Civil Action No. Case: 1:16-cv-01826


Eugene P. Patterson, Petitioner, v. United States of America, Respondent.

Assigned To : Unassigned
Assign. Date : 9/12/2016
Description: Habeas Corpus (G-DECK) MEMORANDUM OPINION

Petitioner is a prisoner incarcerated at the United States Penitentiary in Terre Haute, Indiana. He has submitted a "Petition under 28 U.S.C. § 2254 for Writ of Habeas Corpus by a Person in State Custody," in which he challenges his sentence imposed by the Superior Court of the District of Columbia. See Pet. ¶¶ 1-2. Petitioner bases one of his grounds for relief on an alleged "new rule of law." Pet. at 6. For the following reasons, the Court will grant the application to proceed in forma pauperis and will dismiss the case for lack of jurisdiction.
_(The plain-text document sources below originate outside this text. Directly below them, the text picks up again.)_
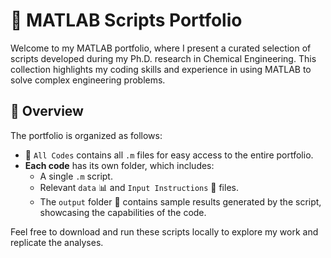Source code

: # 🚀 MATLAB Scripts Portfolio

Welcome to my MATLAB portfolio, where I present a curated selection of scripts developed during my Ph.D. research in Chemical Engineering. This collection highlights my coding skills and experience in using MATLAB to solve complex engineering problems.

## 📂 Overview  
The portfolio is organized as follows:
-  📁 `All Codes` contains all `.m` files for easy access to the entire portfolio.
- **Each code** has its own folder, which includes:
  - A single `.m` script.
  - Relevant `data` 📊 and `Input Instructions` 📑 files.
  - The `output` folder 📁 contains sample results generated by the script, showcasing the capabilities of the code.

Feel free to download and run these scripts locally to explore my work and replicate the analyses.
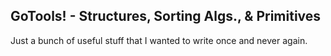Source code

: ## GoTools! - Structures, Sorting Algs., & Primitives

Just a bunch of useful stuff that I wanted to write once and never again.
Unlike prisoners convicted in state courts or in a United States district court, "District of Columbia prisoner[s] ha[ve] no recourse to a federal judicial forum unless [it is shown that] the local remedy is inadequate or ineffective to test the legality of his detention." Garris v. Lindsay, 794 F.2d 722, 726 (D.C. Cir. 1986) (internal footnote and quotation marks omitted); see Byrd v. Henderson, 119 F.3d 34, 36-37 (D.C. Cir. 1997) ("In order to collaterally attack his sentence in an Article III court a District of Columbia prisoner faces a hurdle that a federal prisoner does not ."). Petitioner's recourse lies in the Superior Court in proceedings under D.C. Code § 23-110. See Blair-Bey v. Quick, 151 F.3d 1036, 1042-43 (D.C. Cir. 1998) (describing § 23-110 as "a remedy analogous to 28 U.S.C. § 2255 for prisoners sentenced in D.C. Superior Court who wished to challenge their conviction or sentence"); Byrd, 119 F.3d at 36-37 ("Since passage of the Court Reform Act [in 1970], . . . a District of Columbia prisoner seeking to collaterally attack his sentence must do so by motion in the sentencing court - the Superior Court - pursuant to D.C. Code § 23-110."). Section 23-110 states:

[an] application for a writ of habeas corpus in behalf of a prisoner who is authorized to apply for relief by motion pursuant to this section shall not be entertained by . . . any Federal . . . court if it appears . . . that the Superior Court has denied him relief, unless it also appears that the remedy by motion is inadequate or ineffective to test the legality of his detention.

D.C. Code § 23-110(g). The local statute "divests federal courts of jurisdiction to hear habeas petitions by prisoners who could have raised viable claims pursuant to § 23-110(a)." Williams v. Martinez, 586 F.3d 995, 998 (D.C. Cir. 2009). Such claims include "the right to be released upon the ground that (1) the sentence was imposed in violation of the Constitution . . . [or] (4) the sentence is otherwise subject to collateral attack," and a "motion for such relief may be made at any time." D.C. Code § § 23-110(a), (b)(1).

Petitioner has not claimed, let alone shown, that his local remedy is inadequate to address his grounds for relief. Thus, this case will be dismissed without prejudice. A separate Order accompanies this Memorandum Opinion.